The ‘planet-killer’ asteroid in Sun’s glare and the threat to Earth

The ‘planet killer’ named 2022 AP7 was found along with two other near-Earth asteroids using a high-tech instrument on the Victor M Blanco telescope in Chile originally developed to study dark matter. Experts say its collision with the Earth could cause an ‘extinction-level’ event

Astronomers have found three asteroids hiding in the glare of the Sun, one of which has the potential to be a ‘planet killer’.

The 1.5 kilometre-wide asteroid, named 2022 AP7, was found by an international team of astronomers in an area in which it is notoriously difficult to spot objects due to the glare of the Sun.

The ‘planet killer’ was found along with two other near-Earth asteroids using a high-tech instrument on the Victor M Blanco telescope in Chile that was originally developed to study dark matter.

Let’s take a closer look:

What we know about 2022 AP7

The newly-discovered asteroid is “the largest object that is potentially hazardous to Earth to be discovered in the last eight years,” said NOIRLab, a US-funded research group that operates multiple observatories.

The results were published in the scientific journal The Astronomical Journal.

As per CNET, the asteroid is roughly the size of the US pentagon.

2022 AP7 takes five years to circle the Sun under its current orbit, which at its closest point to Earth remain several million kilometres away.

The other asteroids, 2021 LJ4 and 2021 PH27, which are the size of the US Capitol building and Golden Gate Bridge, respectively pose no risk to Earth, as per CNET.

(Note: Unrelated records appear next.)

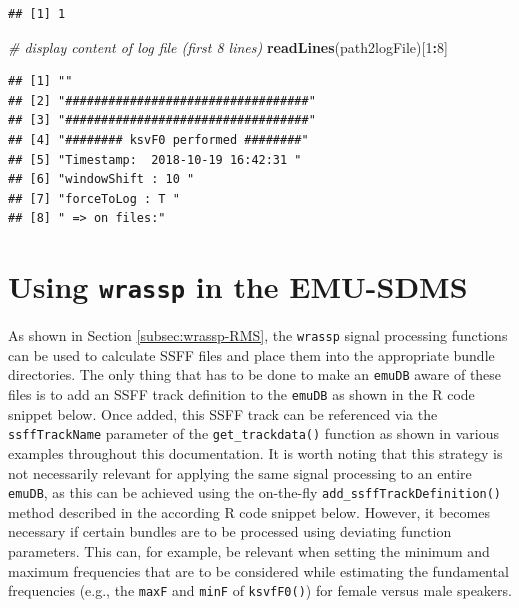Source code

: \documentclass[]{book}
\newenvironment{Shaded}{\begin{snugshade}}{\end{snugshade}}
\newcommand{\CommentTok}[1]{\textcolor[rgb]{0.56,0.35,0.01}{\textit{#1}}}
\newcommand{\DecValTok}[1]{\textcolor[rgb]{0.00,0.00,0.81}{#1}}
\newcommand{\KeywordTok}[1]{\textcolor[rgb]{0.13,0.29,0.53}{\textbf{#1}}}
\newcommand{\NormalTok}[1]{#1}
\newcommand{\OperatorTok}[1]{\textcolor[rgb]{0.81,0.36,0.00}{\textbf{#1}}}
\theoremstyle{definition}
\theoremstyle{definition}
\theoremstyle{definition}
\theoremstyle{remark}
\begin{document}
\begin{verbatim}
## [1] 1
\end{verbatim}

\begin{Shaded}
\begin{Highlighting}[]
\CommentTok{# display content of log file (first 8 lines)}
\KeywordTok{readLines}\NormalTok{(path2logFile)[}\DecValTok{1}\OperatorTok{:}\DecValTok{8}\NormalTok{]}
\end{Highlighting}
\end{Shaded}

\begin{verbatim}
## [1] ""                                  
## [2] "##################################"
## [3] "##################################"
## [4] "######## ksvF0 performed ########" 
## [5] "Timestamp:  2018-10-19 16:42:31 "  
## [6] "windowShift : 10 "                 
## [7] "forceToLog : T "                   
## [8] " => on files:"
\end{verbatim}

\hypertarget{sec:wrassp-emu-sdms}{%
\section{\texorpdfstring{Using \texttt{wrassp} in the
EMU-SDMS}{Using wrassp in the EMU-SDMS}}\label{sec:wrassp-emu-sdms}}

As shown in Section \ref{subsec:wrassp-RMS}, the \texttt{wrassp} signal
processing functions can be used to calculate SSFF files and place them
into the appropriate bundle directories. The only thing that has to be
done to make an \texttt{emuDB} aware of these files is to add an SSFF
track definition to the \texttt{emuDB} as shown in the R code snippet
below. Once added, this SSFF track can be referenced via the
\texttt{ssffTrackName} parameter of the \texttt{get\_trackdata()}
function as shown in various examples throughout this documentation. It
is worth noting that this strategy is not necessarily relevant for
applying the same signal processing to an entire \texttt{emuDB}, as this
can be achieved using the on-the-fly \texttt{add\_ssffTrackDefinition()}
method described in the according R code snippet below. However, it
becomes necessary if certain bundles are to be processed using deviating
function parameters. This can, for example, be relevant when setting the
minimum and maximum frequencies that are to be considered while
estimating the fundamental frequencies (e.g., the \texttt{maxF} and
\texttt{minF} of \texttt{ksvfF0()}) for female versus male speakers.
\end{document}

As per IndiaTimes, the asteroid was difficult to find because it orbits the region between Earth and Venus.

Scientists wishing to discover objects in this region need to look at the Sun – a task made more difficult due to its glare.

As per, the discovery was made by the supersentive Dark Energy Camera (DEC) at the Cerro Tololo Inter-American Observatory in Chile, which scans the sky during twilight hours when these asteroids can be detected within two 10-minute periods each day.

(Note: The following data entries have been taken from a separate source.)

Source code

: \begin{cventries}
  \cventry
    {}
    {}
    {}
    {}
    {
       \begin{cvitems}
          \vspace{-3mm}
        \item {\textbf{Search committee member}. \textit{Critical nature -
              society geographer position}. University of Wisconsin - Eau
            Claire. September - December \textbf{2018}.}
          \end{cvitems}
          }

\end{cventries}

Only about 25 asteroids with orbits completely within Earth’s orbit have been discovered to date because of the difficulty of observing near the glare of the Sun,” Scott S Sheppard, an astronomer at the Earth and Planets Laboratory of the Carnegie Institution for Science and the lead author of the new paper, was quoted as saying.

How worried should we be?

Not very.

Astronomers say there is only a ‘small chance’  that 2022 AP7 will collide with the Earth.

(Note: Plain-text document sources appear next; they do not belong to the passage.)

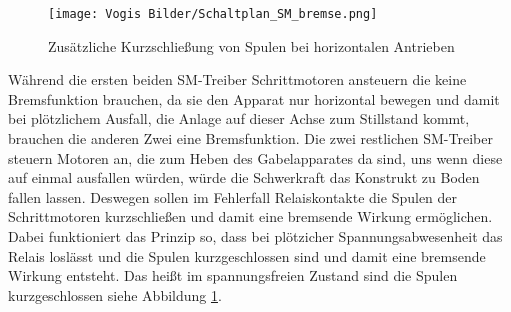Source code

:     \begin{figure}[h]
        \centering
        \texttt{[image: Vogis Bilder/Schaltplan\_SM\_bremse.png]}
        \caption{Zusätzliche Kurzschließung von Spulen bei horizontalen Antrieben}
        \label{fig:SMmitBremse}
    \end{figure}
    Während die ersten beiden SM-Treiber Schrittmotoren ansteuern die keine Bremsfunktion brauchen, da sie den Apparat nur horizontal bewegen und damit bei plötzlichem Ausfall, die Anlage auf dieser Achse zum Stillstand kommt, brauchen die anderen Zwei eine Bremsfunktion. Die zwei restlichen SM-Treiber steuern Motoren an, die zum Heben des Gabelapparates da sind, uns wenn diese auf einmal ausfallen würden, würde die Schwerkraft das Konstrukt zu Boden fallen lassen. Deswegen sollen im Fehlerfall Relaiskontakte die Spulen der Schrittmotoren kurzschließen und damit eine bremsende Wirkung ermöglichen. Dabei funktioniert das Prinzip so, dass bei plötzicher Spannungsabwesenheit das Relais loslässt und die Spulen kurzgeschlossen sind und damit eine bremsende Wirkung entsteht. Das heißt im spannungsfreien Zustand sind die Spulen kurzgeschlossen siehe Abbildung \ref{fig:SMmitBremse}.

“2022 AP7 crosses Earth’s orbit, which makes it a potentially hazardous asteroid, but it currently does not now or anytime in the future have a trajectory that will have it collide with the Earth,” Sheppard added.

The risk is therefore very small, but in case of a collision, an asteroid of that size “would have a devastating impact on life as we know it,” said Sheppard.

He explained that dust launched into the air would have a major cooling effect, provoking an “extinction event like hasn’t been seen on Earth in millions of years.”

What’s the issue then?

The potential threat comes from the fact that like any orbiting object, its trajectory will be slowly modified due to myriad gravitational forces, notably by planets.

Some 30,000 asteroids of all sizes — including more than 850 larger than a kilometer wide — have been catalogued in the vicinity of the Earth, earning them the label “Near Earth Objects” (NEOs).

None of them threaten Earth for the next 100 years.

Astronomers are keeping a close watch on 2,200 potentially hazardous asteroids, space rocks that orbit dangerously close to Earth and are wider than 1 kilometre, as per

Such asteroids are of the greatest concern as they would cause widespread destruction, potentially affecting the entire planet.

According to Sheppard, there are “likely 20 to 50 large NEOs left to find,” but most are on orbits that put them in the Sun’s glare.

The trouble is long term forecasts are often difficult to make.

The 2013 meteor that exploded over Russia comes to mind.

As per CNET, that meteor, which came from a previously undiscovered asteroid that came from behind the Sun, took astronomers by surprise.

In preparation for a future discovery of a more threatening object, NASA conducted a test mission in late September in which it collided a spacecraft with an asteroid, proving that it was possible to change its trajectory.